Nesse sentido se tem vindo a pronunciar de forma pacífica e reiterada este Supremo Tribunal, conforme se pode ver pela leitura dos acórdãos proferidos em 3/11/1999, 15/06/2000, 21/01/2003, 26/02/2003, 12/01/2005, 6/10/2005, 16/11/2005, 27/02/2008 e 12/03/2008, nos recursos nºs 24.046, 25.000, 01895/02, 01891/02, 1569/03, 715/05 e 524/05, 1057/07 e 1053/07, respectivamente.
Como se deixou frisado no acórdão proferido no recurso 1569/03, «essa parece ser a única solução harmónica com os fins específicos que justificam a sanção: repressão e prevenção, que não de obtenção de receitas para a Administração Tributária. Cfr. Alfredo de Sousa e J. Paixão, CPT Anotado, 3 edição, pág. 410 e Jorge de Sousa, CPPT Anotado, 4ª edição, pág. 807 e RGIT Anotado, págs. 395/96.
E, mantendo embora a sociedade dissolvida, em liquidação, a sua personalidade jurídica - art. 146°, n.° 2 do CSC - são, com a declaração de falência, apreendidos todos os seus bens, passando a constituir um novo património, a chamada “massa falida”: um acervo de bens e direitos retirados da disponibilidade da sociedade e que serve exclusivamente, depois de liquidado, para pagar, em primeiro lugar, as custas processuais e as despesas de administração e, depois, os créditos reconhecidos - cfr. o Ac’d do STA de 29/10/2003 rec. 1079/03.

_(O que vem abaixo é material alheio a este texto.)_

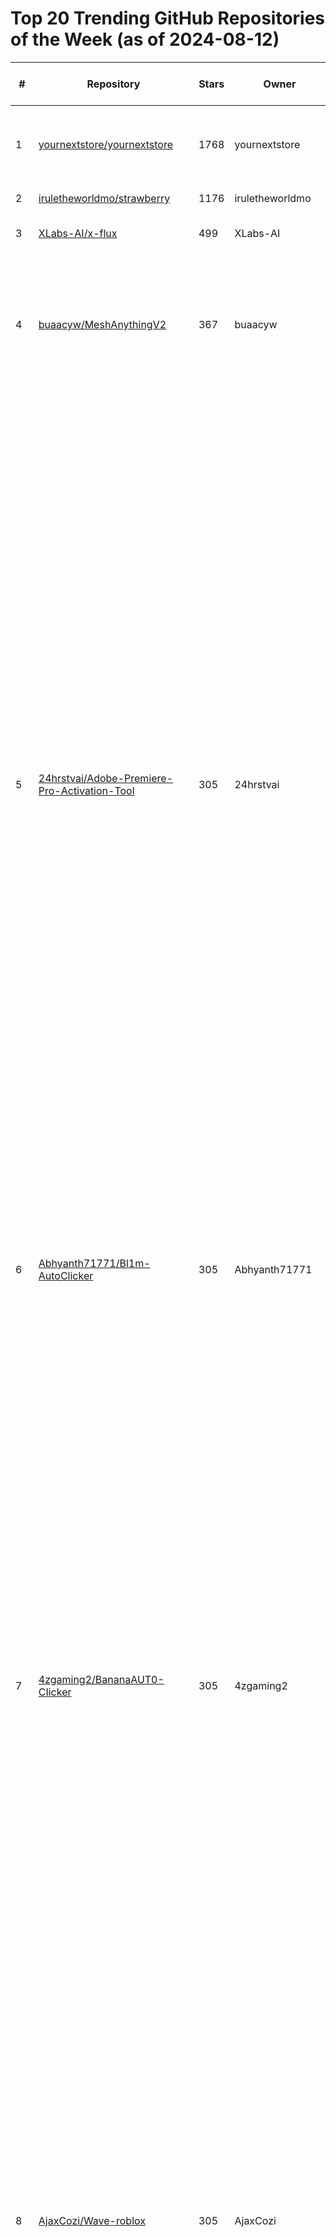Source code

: # Top 20 Trending GitHub Repositories of the Week (as of 2024-08-12)

| # | Repository | Stars | Owner | Avatar | Description | Topics | URL | Created At | Updated At | Pushed At | Git URL | SSH URL | Clone URL | SVN URL | Homepage | Size | Language | Forks Count | Open Issues Count | Default Branch | License |
|---|------------|-------|-------|--------|-------------|--------|-----|------------|------------|-----------|---------|---------|-----------|---------|----------|------|----------|--------------|-------------------|----------------|---------|
| 1 | [yournextstore/yournextstore](https://github.com/yournextstore/yournextstore) | 1768 | yournextstore | ![yournextstore's avatar](https://avatars.githubusercontent.com/u/159799280?v=4) | Modern Commerce with Next.js and Stripe as the backend. | commerce, nextjs, reactjs, stripe, typescript | [https://github.com/yournextstore/yournextstore](https://github.com/yournextstore/yournextstore) | 2024-08-05T19:31:52Z | 2024-08-12T02:19:37Z | 2024-08-11T00:34:44Z | git://github.com/yournextstore/yournextstore.git | git@github.com:yournextstore/yournextstore.git | https://github.com/yournextstore/yournextstore.git | https://github.com/yournextstore/yournextstore | https://demo.yournextstore.com | 1031 | TypeScript | 165 | 9 | main | GNU Affero General Public License v3.0 |
| 2 | [iruletheworldmo/strawberry](https://github.com/iruletheworldmo/strawberry) | 1176 | iruletheworldmo | ![iruletheworldmo's avatar](https://avatars.githubusercontent.com/u/177976423?v=4) | 🍓🍓🍓 | No topics | [https://github.com/iruletheworldmo/strawberry](https://github.com/iruletheworldmo/strawberry) | 2024-08-09T20:16:44Z | 2024-08-12T01:12:41Z | 2024-08-11T23:43:59Z | git://github.com/iruletheworldmo/strawberry.git | git@github.com:iruletheworldmo/strawberry.git | https://github.com/iruletheworldmo/strawberry.git | https://github.com/iruletheworldmo/strawberry | https://x.com/iruletheworldmo | 4 | Python | 146 | 314 | main | No license |
| 3 | [XLabs-AI/x-flux](https://github.com/XLabs-AI/x-flux) | 499 | XLabs-AI | ![XLabs-AI's avatar](https://avatars.githubusercontent.com/u/177552519?v=4) | No description | No topics | [https://github.com/XLabs-AI/x-flux](https://github.com/XLabs-AI/x-flux) | 2024-08-05T15:07:27Z | 2024-08-12T02:35:32Z | 2024-08-12T00:03:52Z | git://github.com/XLabs-AI/x-flux.git | git@github.com:XLabs-AI/x-flux.git | https://github.com/XLabs-AI/x-flux.git | https://github.com/XLabs-AI/x-flux | No homepage | 22808 | Python | 28 | 23 | main | Apache License 2.0 |
| 4 | [buaacyw/MeshAnythingV2](https://github.com/buaacyw/MeshAnythingV2) | 367 | buaacyw | ![buaacyw's avatar](https://avatars.githubusercontent.com/u/52091468?v=4) | From anything to mesh like human artists. Official impl. of "MeshAnything V2: Artist-Created Mesh Generation With Adjacent Mesh Tokenization" | 3d, 3d-generation, generative-model, mesh, transformers | [https://github.com/buaacyw/MeshAnythingV2](https://github.com/buaacyw/MeshAnythingV2) | 2024-08-05T15:32:03Z | 2024-08-12T02:39:02Z | 2024-08-11T05:55:08Z | git://github.com/buaacyw/MeshAnythingV2.git | git@github.com:buaacyw/MeshAnythingV2.git | https://github.com/buaacyw/MeshAnythingV2.git | https://github.com/buaacyw/MeshAnythingV2 | https://buaacyw.github.io/meshanything-v2/ | 15813 | Python | 16 | 3 | main | MIT License |
| 5 | [24hrstvai/Adobe-Premiere-Pro-Activation-Tool](https://github.com/24hrstvai/Adobe-Premiere-Pro-Activation-Tool) | 305 | 24hrstvai | ![24hrstvai's avatar](https://avatars.githubusercontent.com/u/145119378?v=4) | No description | adobe-premiere-pro, adobe-premiere-pro-2023, adobe-premiere-pro-cc, adobe-premiere-pro-download, adobe-premiere-pro-full, adobe-premiere-pro-hack, como-descargar-premiere-pro, descargar-adobe-premiere-pro, descargar-premiere-pro, download-premiere-pro, premiere-pro, premiere-pro-2023-free, premiere-pro-activation-tool, premiere-pro-descargar, premiere-pro-download, premiere-pro-free-key, premiere-pro-full, premiere-pro-license-keygen, premiere-pro-serial-key, sapphire-plugin-premiere-pro | [https://github.com/24hrstvai/Adobe-Premiere-Pro-Activation-Tool](https://github.com/24hrstvai/Adobe-Premiere-Pro-Activation-Tool) | 2024-08-11T15:18:35Z | 2024-08-11T21:37:15Z | 2024-08-11T15:23:17Z | git://github.com/24hrstvai/Adobe-Premiere-Pro-Activation-Tool.git | git@github.com:24hrstvai/Adobe-Premiere-Pro-Activation-Tool.git | https://github.com/24hrstvai/Adobe-Premiere-Pro-Activation-Tool.git | https://github.com/24hrstvai/Adobe-Premiere-Pro-Activation-Tool | No homepage | 2 | No language specified | 0 | 0 | main | No license |
| 6 | [Abhyanth71771/Bl1m-AutoClicker](https://github.com/Abhyanth71771/Bl1m-AutoClicker) | 305 | Abhyanth71771 | ![Abhyanth71771's avatar](https://avatars.githubusercontent.com/u/110896087?v=4) | No description | blum, blum-autoclicker-doownload, blum-autoclicker-scripts, blum-autoclicker-tool, blum-doownload, blum-doownload-clicker, bluma, blumenau | [https://github.com/Abhyanth71771/Bl1m-AutoClicker](https://github.com/Abhyanth71771/Bl1m-AutoClicker) | 2024-08-11T14:41:42Z | 2024-08-11T21:37:15Z | 2024-08-11T14:45:00Z | git://github.com/Abhyanth71771/Bl1m-AutoClicker.git | git@github.com:Abhyanth71771/Bl1m-AutoClicker.git | https://github.com/Abhyanth71771/Bl1m-AutoClicker.git | https://github.com/Abhyanth71771/Bl1m-AutoClicker | No homepage | 2 | No language specified | 0 | 0 | main | No license |
| 7 | [4zgaming2/BananaAUT0-CIicker](https://github.com/4zgaming2/BananaAUT0-CIicker) | 305 | 4zgaming2 | ![4zgaming2's avatar](https://avatars.githubusercontent.com/u/157258042?v=4) | No description | autoclicker, autohotkey, banana, banana-bot-steam, banana-free-autobot, banana-pc-version, banana-steam-autobot, banana-steam-autoclicker, banana-steam-autofarm, banana-steam-bot-autofarm, banana-steam-bot-clicker, banana-steam-bot-download, banana-steam-bot-free, banana-steam-download-bot, banana-steam-farm-bot, banana-steam-free, banana-steam-free-autobot, download-autobot-banana, download-clicker-banana, steam-banana-clicker | [https://github.com/4zgaming2/BananaAUT0-CIicker](https://github.com/4zgaming2/BananaAUT0-CIicker) | 2024-08-11T15:30:59Z | 2024-08-11T21:37:15Z | 2024-08-11T15:32:57Z | git://github.com/4zgaming2/BananaAUT0-CIicker.git | git@github.com:4zgaming2/BananaAUT0-CIicker.git | https://github.com/4zgaming2/BananaAUT0-CIicker.git | https://github.com/4zgaming2/BananaAUT0-CIicker | No homepage | 2 | No language specified | 0 | 0 | main | No license |
| 8 | [AjaxCozi/Wave-roblox](https://github.com/AjaxCozi/Wave-roblox) | 305 | AjaxCozi | ![AjaxCozi's avatar](https://avatars.githubusercontent.com/u/169244220?v=4) | Discover the power of Wave, the premier Roblox script executor, designed to elevate your gaming experience. Whether you're a seasoned scripter or a newcomer, Wave offers a robust, user-friendly platform for executing Roblox scripts with ease. | roblox, roblox-wave, roblox-wave-executor, roblox-wave-free, roblox-wave-key, wave, wave-executor, wave-executor-app, wave-executor-crash, wave-executor-download, wave-executor-free, wave-executor-latest-update-2024, wave-executor-roblox, wave-executor-tutorial, wave-executor-update | [https://github.com/AjaxCozi/Wave-roblox](https://github.com/AjaxCozi/Wave-roblox) | 2024-08-11T14:32:21Z | 2024-08-11T21:37:15Z | 2024-08-11T14:35:37Z | git://github.com/AjaxCozi/Wave-roblox.git | git@github.com:AjaxCozi/Wave-roblox.git | https://github.com/AjaxCozi/Wave-roblox.git | https://github.com/AjaxCozi/Wave-roblox | No homepage | 3 | No language specified | 0 | 0 | main | No license |
| 9 | [akhona47/Solara-roblox](https://github.com/akhona47/Solara-roblox) | 305 | akhona47 | ![akhona47's avatar](https://avatars.githubusercontent.com/u/166214840?v=4) | iscover the power of Solara, the premier Roblox script executor, designed to elevate your gaming experience. Whether you're a seasoned scripter or a newcomer, Solara offers a robust, user-friendly platform for executing Roblox scripts with ease. | roblox, roblox-executor, solara, solara-crash, solara-discord, solara-executor, solara-external-download, solara-key, solara-roblox, solara-roblox-executor, solara-update, solara-v2-download | [https://github.com/akhona47/Solara-roblox](https://github.com/akhona47/Solara-roblox) | 2024-08-11T14:23:27Z | 2024-08-11T21:37:15Z | 2024-08-11T14:24:52Z | git://github.com/akhona47/Solara-roblox.git | git@github.com:akhona47/Solara-roblox.git | https://github.com/akhona47/Solara-roblox.git | https://github.com/akhona47/Solara-roblox | No homepage | 3 | No language specified | 0 | 0 | main | No license |
| 10 | [XLABB-Stealer/XLABB-Grabber](https://github.com/XLABB-Stealer/XLABB-Grabber) | 303 | XLABB-Stealer | ![XLABB-Stealer's avatar](https://avatars.githubusercontent.com/u/177759911?v=4) | Most powerfull Python grab ever. | chromium, cookie-logger, discord-keylogger, discord-malware, discord-rat, discord-token-logger, discord-tokens, discord-webhook, ethical-hacking-tools, google-passwords, grabber, python-rat, remote-access-trojan, stealer | [https://github.com/XLABB-Stealer/XLABB-Grabber](https://github.com/XLABB-Stealer/XLABB-Grabber) | 2024-08-07T15:16:26Z | 2024-08-11T17:24:23Z | 2024-08-07T15:16:55Z | git://github.com/XLABB-Stealer/XLABB-Grabber.git | git@github.com:XLABB-Stealer/XLABB-Grabber.git | https://github.com/XLABB-Stealer/XLABB-Grabber.git | https://github.com/XLABB-Stealer/XLABB-Grabber | No homepage | 2349 | Python | 1 | 1 | main | No license |
| 11 | [QwenLM/Qwen2-Math](https://github.com/QwenLM/Qwen2-Math) | 301 | QwenLM | ![QwenLM's avatar](https://avatars.githubusercontent.com/u/141221163?v=4) | A series of math-specific large language models of our Qwen2 series. | large-language-models, mathematics, qwen2 | [https://github.com/QwenLM/Qwen2-Math](https://github.com/QwenLM/Qwen2-Math) | 2024-08-08T08:55:39Z | 2024-08-12T02:53:02Z | 2024-08-09T10:59:55Z | git://github.com/QwenLM/Qwen2-Math.git | git@github.com:QwenLM/Qwen2-Math.git | https://github.com/QwenLM/Qwen2-Math.git | https://github.com/QwenLM/Qwen2-Math | https://qwenlm.github.io/blog/qwen2-math/ | 10288 | Python | 18 | 2 | main | No license |
| 12 | [CloudCrowSec001/CVE-2024-38077-POC](https://github.com/CloudCrowSec001/CVE-2024-38077-POC) | 277 | CloudCrowSec001 | ![CloudCrowSec001's avatar](https://avatars.githubusercontent.com/u/176567584?v=4) | 原文已被作者删除，备份用，非原创，EXP & POC | No topics | [https://github.com/CloudCrowSec001/CVE-2024-38077-POC](https://github.com/CloudCrowSec001/CVE-2024-38077-POC) | 2024-08-09T01:18:48Z | 2024-08-12T02:14:27Z | 2024-08-09T17:18:10Z | git://github.com/CloudCrowSec001/CVE-2024-38077-POC.git | git@github.com:CloudCrowSec001/CVE-2024-38077-POC.git | https://github.com/CloudCrowSec001/CVE-2024-38077-POC.git | https://github.com/CloudCrowSec001/CVE-2024-38077-POC | No homepage | 52 | Python | 194 | 10 | main | No license |
| 13 | [unitreerobotics/avp_teleoperate](https://github.com/unitreerobotics/avp_teleoperate) | 254 | unitreerobotics | ![unitreerobotics's avatar](https://avatars.githubusercontent.com/u/44998897?v=4) | No description | No topics | [https://github.com/unitreerobotics/avp_teleoperate](https://github.com/unitreerobotics/avp_teleoperate) | 2024-08-05T07:34:45Z | 2024-08-12T02:35:03Z | 2024-08-09T03:48:33Z | git://github.com/unitreerobotics/avp_teleoperate.git | git@github.com:unitreerobotics/avp_teleoperate.git | https://github.com/unitreerobotics/avp_teleoperate.git | https://github.com/unitreerobotics/avp_teleoperate | No homepage | 98636 | Python | 16 | 2 | master | Other |
| 14 | [SpoofDPIApp/SpoofDPI-App](https://github.com/SpoofDPIApp/SpoofDPI-App) | 220 | SpoofDPIApp | ![SpoofDPIApp's avatar](https://avatars.githubusercontent.com/u/177529112?v=4) | Простое в использовании приложение для Mac, благодаря которому YouTube снова заработает отлично! На основе библиотеки SpoofDPI. | No topics | [https://github.com/SpoofDPIApp/SpoofDPI-App](https://github.com/SpoofDPIApp/SpoofDPI-App) | 2024-08-07T08:36:27Z | 2024-08-12T02:45:03Z | 2024-08-10T07:24:47Z | git://github.com/SpoofDPIApp/SpoofDPI-App.git | git@github.com:SpoofDPIApp/SpoofDPI-App.git | https://github.com/SpoofDPIApp/SpoofDPI-App.git | https://github.com/SpoofDPIApp/SpoofDPI-App | No homepage | 5840 | Swift | 11 | 5 | main | No license |
| 15 | [share121/inter-knot](https://github.com/share121/inter-knot) | 215 | share121 | ![share121's avatar](https://avatars.githubusercontent.com/u/111939263?v=4) | 绳网 | No topics | [https://github.com/share121/inter-knot](https://github.com/share121/inter-knot) | 2024-08-07T01:28:59Z | 2024-08-12T02:18:44Z | 2024-08-12T02:19:31Z | git://github.com/share121/inter-knot.git | git@github.com:share121/inter-knot.git | https://github.com/share121/inter-knot.git | https://github.com/share121/inter-knot | https://share121.github.io/inter-knot/ | 10911 | Vue | 35 | 14 | main | MIT License |
| 16 | [zhangguanzhang/simple-container-network-book](https://github.com/zhangguanzhang/simple-container-network-book) | 157 | zhangguanzhang | ![zhangguanzhang's avatar](https://avatars.githubusercontent.com/u/18641678?v=4) | 面向网络小白的基础容器网络科普 | No topics | [https://github.com/zhangguanzhang/simple-container-network-book](https://github.com/zhangguanzhang/simple-container-network-book) | 2024-08-11T08:53:48Z | 2024-08-12T02:59:50Z | 2024-08-11T11:03:54Z | git://github.com/zhangguanzhang/simple-container-network-book.git | git@github.com:zhangguanzhang/simple-container-network-book.git | https://github.com/zhangguanzhang/simple-container-network-book.git | https://github.com/zhangguanzhang/simple-container-network-book | No homepage | 2414 | No language specified | 13 | 1 | master | GNU General Public License v2.0 |
| 17 | [cpboost/double-co-detr](https://github.com/cpboost/double-co-detr) | 140 | cpboost | ![cpboost's avatar](https://avatars.githubusercontent.com/u/58577521?v=4) | No description | No topics | [https://github.com/cpboost/double-co-detr](https://github.com/cpboost/double-co-detr) | 2024-08-05T13:24:47Z | 2024-08-12T01:18:01Z | 2024-08-06T12:05:58Z | git://github.com/cpboost/double-co-detr.git | git@github.com:cpboost/double-co-detr.git | https://github.com/cpboost/double-co-detr.git | https://github.com/cpboost/double-co-detr | No homepage | 24368 | Python | 5 | 0 | main | No license |
| 18 | [dupontgu/pov_pong_mouse](https://github.com/dupontgu/pov_pong_mouse) | 139 | dupontgu | ![dupontgu's avatar](https://avatars.githubusercontent.com/u/2752047?v=4) | Implementation of Pong that runs within a mouse's firmware and renders by moving the cursor fast enough to acheive persistence of vision | No topics | [https://github.com/dupontgu/pov_pong_mouse](https://github.com/dupontgu/pov_pong_mouse) | 2024-08-07T18:55:07Z | 2024-08-12T02:17:37Z | 2024-08-08T01:08:05Z | git://github.com/dupontgu/pov_pong_mouse.git | git@github.com:dupontgu/pov_pong_mouse.git | https://github.com/dupontgu/pov_pong_mouse.git | https://github.com/dupontgu/pov_pong_mouse | No homepage | 27209 | C | 2 | 0 | main | MIT License |
| 19 | [LG-AI-EXAONE/EXAONE-3.0](https://github.com/LG-AI-EXAONE/EXAONE-3.0) | 134 | LG-AI-EXAONE | ![LG-AI-EXAONE's avatar](https://avatars.githubusercontent.com/u/176996183?v=4) | Official repository for EXAONE built by LG AI Research | language-model, llm, model | [https://github.com/LG-AI-EXAONE/EXAONE-3.0](https://github.com/LG-AI-EXAONE/EXAONE-3.0) | 2024-08-05T07:39:43Z | 2024-08-12T00:31:20Z | 2024-08-08T05:52:40Z | git://github.com/LG-AI-EXAONE/EXAONE-3.0.git | git@github.com:LG-AI-EXAONE/EXAONE-3.0.git | https://github.com/LG-AI-EXAONE/EXAONE-3.0.git | https://github.com/LG-AI-EXAONE/EXAONE-3.0 | https://huggingface.co/LGAI-EXAONE/EXAONE-3.0-7.8B-Instruct | 230 | No language specified | 6 | 0 | main | Other |
| 20 | [qi4L/CVE-2024-38077](https://github.com/qi4L/CVE-2024-38077) | 131 | qi4L | ![qi4L's avatar](https://avatars.githubusercontent.com/u/75202638?v=4) | RDL的堆溢出导致的RCE | No topics | [https://github.com/qi4L/CVE-2024-38077](https://github.com/qi4L/CVE-2024-38077) | 2024-08-09T05:00:44Z | 2024-08-12T02:54:31Z | 2024-08-09T10:12:42Z | git://github.com/qi4L/CVE-2024-38077.git | git@github.com:qi4L/CVE-2024-38077.git | https://github.com/qi4L/CVE-2024-38077.git | https://github.com/qi4L/CVE-2024-38077 | No homepage | 9 | Python | 56 | 0 | master | No license |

Pelo que, então, já não encontrará razão de ser a aplicação de qualquer coima.».
Por outro lado, e como se deixou salientado no acórdão proferido no recurso n.º 1057/07, «no tocante à persistência da responsabilidade judiciária uma vez declarada falida a sociedade, sendo embora certo que uma vez dissolvida mantém, na fase de liquidação, a sua personalidade jurídica - artigo 146.º, n.º 2 do CSC - a verdade é que não tal em nada interfere com o facto da consequência objectiva da respectiva dissolução decorrente da declaração de falência, enquanto realidade jurídica societária, dever ser equiparada à morte do infractor, como acima se viu.».
Pelo exposto, e sem necessidade de outras considerações, procede a segunda questão colocada, não podendo manter-se a decisão recorrida. O que prejudica a apreciação do outro erro de julgamento à mesma imputado.
4. Face ao exposto, acordam os juízes deste Supremo Tribunal em conceder provimento ao recurso jurisdicional, revogar a sentença recorrida e julgar procedente a oposição, com a consequente extinção da respectiva execução fiscal.
Custas pela recorrida, apenas na 1ª instância.
Lisboa, 9 de Fevereiro de 2011 – Dulce Neto (relatora) – Valente Torrão – António Calhau.